Hector Berlioz (1863) | Pierre Petit, 1832-1909 | Bibliothèque nationale de France

Berlioz


Hector Berlioz

The foremost French composer of the Romantic era, Hector Berlioz (1803-1869), was born in the mountains near Grenoble, the son of a physician. Dr. Berlioz wanted Hector to follow in his footsteps as a physician and, fearing he might become a musician, forbade the child from leaning piano because it was the instrument of "professionals." Instead, Hector received haphazard lessons on flute and guitar.

france_flag France | Wikimedia Commons

France


college icon College Years

In 1821, Berlioz enrolled in medical school in Paris but was sicken by the dissection room. He shocked his parents by dropping out of medical school to pursue music. In 1826, at twenty-three, he entered the Paris Conservatory, distinguishing himself in composition. His innovative and unconventional style set him at odds with faculty, musicians and musical organizations of Paris.
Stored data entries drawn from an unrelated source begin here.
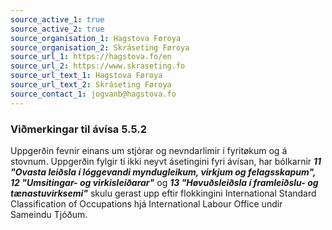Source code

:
 ```yaml
---
source_active_1: true
source_active_2: true
source_organisation_1: Hagstova Føroya
source_organisation_2: Skráseting Føroya
source_url_1: https://hagstova.fo/en
source_url_2: https://www.skraseting.fo
source_url_text_1: Hagstova Føroya
source_url_text_2: Skráseting Føroya
source_contact_1: jogvanb@hagstova.fo
---
```

### Viðmerkingar til ávísa 5.5.2  
Uppgerðin fevnir einans um stjórar og nevndarlimir í fyritøkum og á stovnum. Uppgerðin fylgir tí ikki neyvt ásetingini fyri ávísan, har bólkarnir ***11 "Ovasta leiðsla í lóggevandi myndugleikum, virkjum og felagsskapum",  12 "Umsitingar- og virkisleiðarar"*** og ***13 "Høvuðsleiðsla í framleiðslu- og tænastuvirksemi"*** skulu gerast upp eftir flokkingini International Standard Classification of Occupations hjá International Labour Office undir Sameindu Tjóðum.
The French, unlike Germans and Austrians, were conservative and preferred the Classical style. While his progressive Romantic style made him revered in other parts of Europe, it left Berlioz somewhat scorned in his own country.
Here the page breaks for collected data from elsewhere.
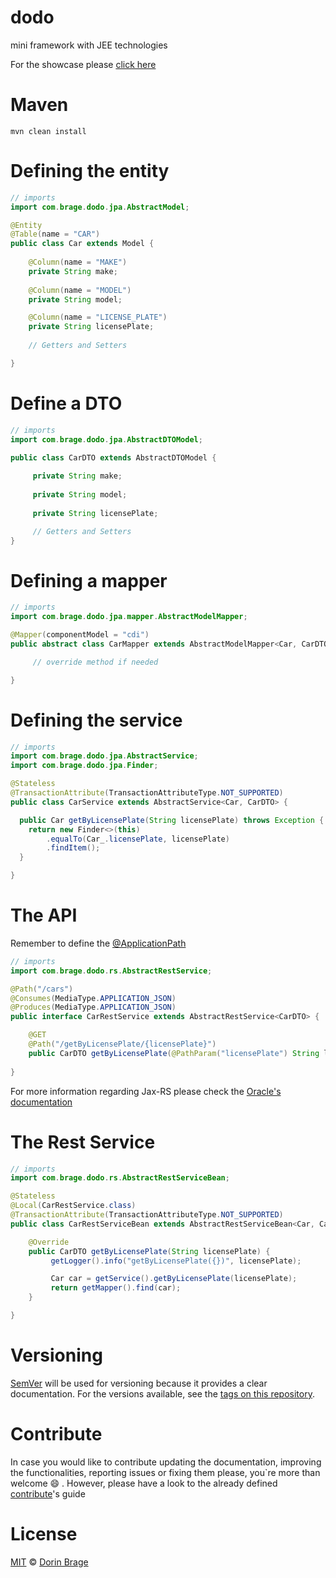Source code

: # dodo
mini framework with JEE technologies

For the showcase please [click here](https://github.com/nirodg/dodo-example/)

# Maven
`mvn clean install`

# Defining the entity
```java
// imports
import com.brage.dodo.jpa.AbstractModel;

@Entity
@Table(name = "CAR")
public class Car extends Model {
     
    @Column(name = "MAKE")
    private String make;
    
    @Column(name = "MODEL")
    private String model;

    @Column(name = "LICENSE_PLATE")
    private String licensePlate;
    
    // Getters and Setters

}
```


# Define a DTO
```java
// imports
import com.brage.dodo.jpa.AbstractDTOModel;

public class CarDTO extends AbstractDTOModel {
     
     private String make;
     
     private String model;
     
     private String licensePlate;

     // Getters and Setters
}
```


# Defining a mapper
```java
// imports
import com.brage.dodo.jpa.mapper.AbstractModelMapper;

@Mapper(componentModel = "cdi")
public abstract class CarMapper extends AbstractModelMapper<Car, CarDTO> {

     // override method if needed

}
```
# Defining the service
```java
// imports
import com.brage.dodo.jpa.AbstractService;
import com.brage.dodo.jpa.Finder;

@Stateless
@TransactionAttribute(TransactionAttributeType.NOT_SUPPORTED)
public class CarService extends AbstractService<Car, CarDTO> {

  public Car getByLicensePlate(String licensePlate) throws Exception {
    return new Finder<>(this)
        .equalTo(Car_.licensePlate, licensePlate)
        .findItem();
  }

}
```

# The API
Remember to define the [@ApplicationPath](https://docs.oracle.com/cd/E24329_01/web.1211/e24983/configure.htm#RESTF189)

```java
// imports
import com.brage.dodo.rs.AbstractRestService;

@Path("/cars")
@Consumes(MediaType.APPLICATION_JSON)
@Produces(MediaType.APPLICATION_JSON)
public interface CarRestService extends AbstractRestService<CarDTO> {

    @GET
    @Path("/getByLicensePlate/{licensePlate}")
    public CarDTO getByLicensePlate(@PathParam("licensePlate") String licensePlate);
    
}
```

For more information regarding Jax-RS please check the [Oracle's documentation](https://docs.oracle.com/javaee/7/tutorial/jaxrs002.htm)

# The Rest Service
```java
// imports
import com.brage.dodo.rs.AbstractRestServiceBean;

@Stateless
@Local(CarRestService.class)
@TransactionAttribute(TransactionAttributeType.NOT_SUPPORTED)
public class CarRestServiceBean extends AbstractRestServiceBean<Car, CarDTO, CarService, CarMapper> implements CarRestService {

    @Override
    public CarDTO getByLicensePlate(String licensePlate) {
         getLogger().info("getByLicensePlate({})", licensePlate);

         Car car = getService().getByLicensePlate(licensePlate);
         return getMapper().find(car);
    }

}

```

# Versioning

[SemVer](http://semver.org/) will be used for versioning because it provides a clear documentation. For the versions available, see the [tags on this repository](https://github.com/nirodg/dodo/releases).

# Contribute

In case you would like to contribute updating the documentation, improving the functionalities, reporting issues or fixing them please, you\`re more than welcome 😄 . However, please have a look to the already defined [contribute](/docs/CONTRIBUTING.md)'s guide

# License

[MIT](http://showalicense.com/?year=2017&fullname=Dorin%20Gheorghe%20Brage#license-mit) © [Dorin Brage](https://github.com/nirodg/)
pirze_medal_icon Prix de Rome

After being passed over several times in a prestigious composition competition, the Prix de Rome, Berlioz won it in 1830. Such a prize could be instrumental in kick-starting a young artist's career. While in studying in Rome, Berlioz heard that his fiancée, pianist Maria Moke, had ran off and married another man. He stormed out of Rome by stagecoach—fastest transport in the day—with pistols and poison to avenge the betrayal but changed his mind en route.

Prior to the engagement, Berlioz had been writing impassioned love letters to a famous Shakespearean actress, Harriet Smithson, whom he had not met. She ignored his letters, not knowing their fates would soon be intertwined.

Le Déjeuner sur l'herbe | Édouard Manet, 1832–1883 | Musée d’Orsay

Le Déjeuner sur l'herbe


Symphonie Fantastique

In 1830, Berlioz wrote his most famous and innovative work, Symphonie fantastique, an autobiographic program piece depicting his “endless and unquenchable passion” for Harriet Smithson:

If she could for one moment conceive all the poetry, all the infinity of love, she would fly into my arms.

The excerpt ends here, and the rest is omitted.